**WHAT NEEDS TO BE DONE**
In the listing that follows, how many lines include the string "backend"? Reply with only the number.

··· DATA FOR THIS TASK

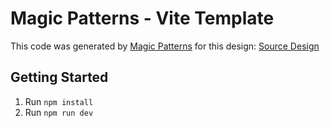 # Magic Patterns - Vite Template

This code was generated by [Magic Patterns](https://magicpatterns.com) for this design: [Source Design](https://magicpatterns.com/c/1dbb3uqxwetudys656xr3m)

## Getting Started

1. Run `npm install`
2. Run `npm run dev`
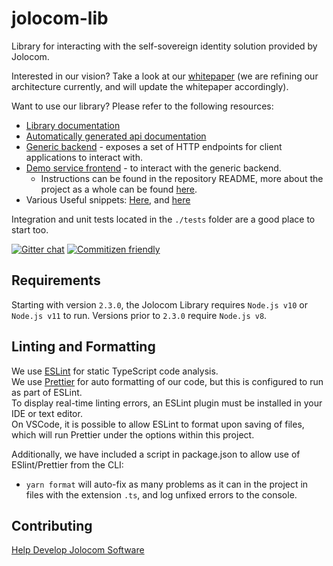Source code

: # jolocom-lib

Library for interacting with the self-sovereign identity solution provided by Jolocom.

Interested in our vision? Take a look at our [whitepaper](https://jolocom.io/wp-content/uploads/2019/12/Jolocom-Whitepaper-v2.1-A-Decentralized-Open-Source-Solution-for-Digital-Identity-and-Access-Management.pdf) (we are refining our architecture currently, and will update the whitepaper accordingly).

Want to use our library? Please refer to the following resources:

- [Library documentation](https://jolocom-lib.readthedocs.io/en/latest/gettingStarted.html)
- [Automatically generated api documentation](https://htmlpreview.github.io/?https://raw.githubusercontent.com/jolocom/jolocom-lib/master/api_docs/documentation/globals.html)
- [Generic backend](https://github.com/jolocom/generic-backend) - exposes a set of HTTP endpoints for client applications to interact with.
- [Demo service frontend](https://gitlab.com/jolocom/municipal-service) - to interact with the generic backend.
  - Instructions can be found in the repository README, more about the project as a whole can be found [here](https://stories.jolocom.com/demo-services-using-ssi-building-blocks-now-available-607e2ccd506d).
- Various Useful snippets: [Here](https://github.com/Exulansis/web3_snippets), and [here](https://github.com/Exulansis/Validation-Examples)

Integration and unit tests located in the ``./tests`` folder are a good place to start too.

[![Gitter chat](https://badges.gitter.im/gitterHQ/gitter.png)](https://gitter.im/jolocom/SmartWallet)
[![Commitizen friendly](https://img.shields.io/badge/commitizen-friendly-brightgreen.svg)](http://commitizen.github.io/cz-cli/)

## Requirements

Starting with version `2.3.0`, the Jolocom Library requires `Node.js v10` or `Node.js v11` to run. Versions prior to `2.3.0` require `Node.js v8`.

## Linting and Formatting

We use [ESLint](https://eslint.org/) for static TypeScript code analysis.  
We use [Prettier](https://prettier.io/) for auto formatting of our code, but this is configured to run as part of ESLint.  
To display real-time linting errors, an ESLint plugin must be installed in your IDE or text editor.  
On VSCode, it is possible to allow ESLint to format upon saving of files, which will run Prettier under the options within this project.  

Additionally, we have included a script in package.json to allow use of ESlint/Prettier from the CLI:

- `yarn format` will auto-fix as many problems as it can in the project in files with the extension `.ts`, and log unfixed errors to the console.

## Contributing
[Help Develop Jolocom Software](https://github.com/jolocom/jolocom#contributing)

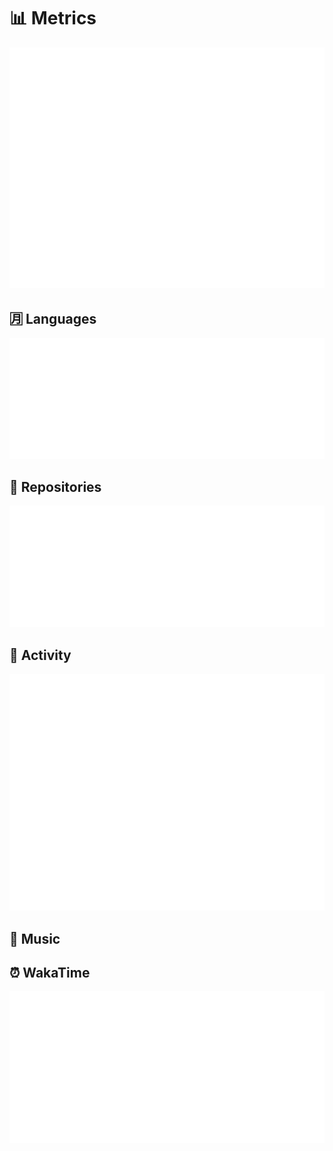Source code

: # 📊 Metrics

![](/github-metrics.svg)

## 🈷️ Languages

![](/metrics.plugin.languages.indepth.svg)

## 📓 Repositories

![](/metrics.plugin.repositories.svg)

## 📰 Activity

![](/metrics.plugin.activity.svg)

## 🎼 Music


## ⏰ WakaTime

![](/metrics.plugin.wakatime.svg)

······

**WRITTEN ANSWER**
2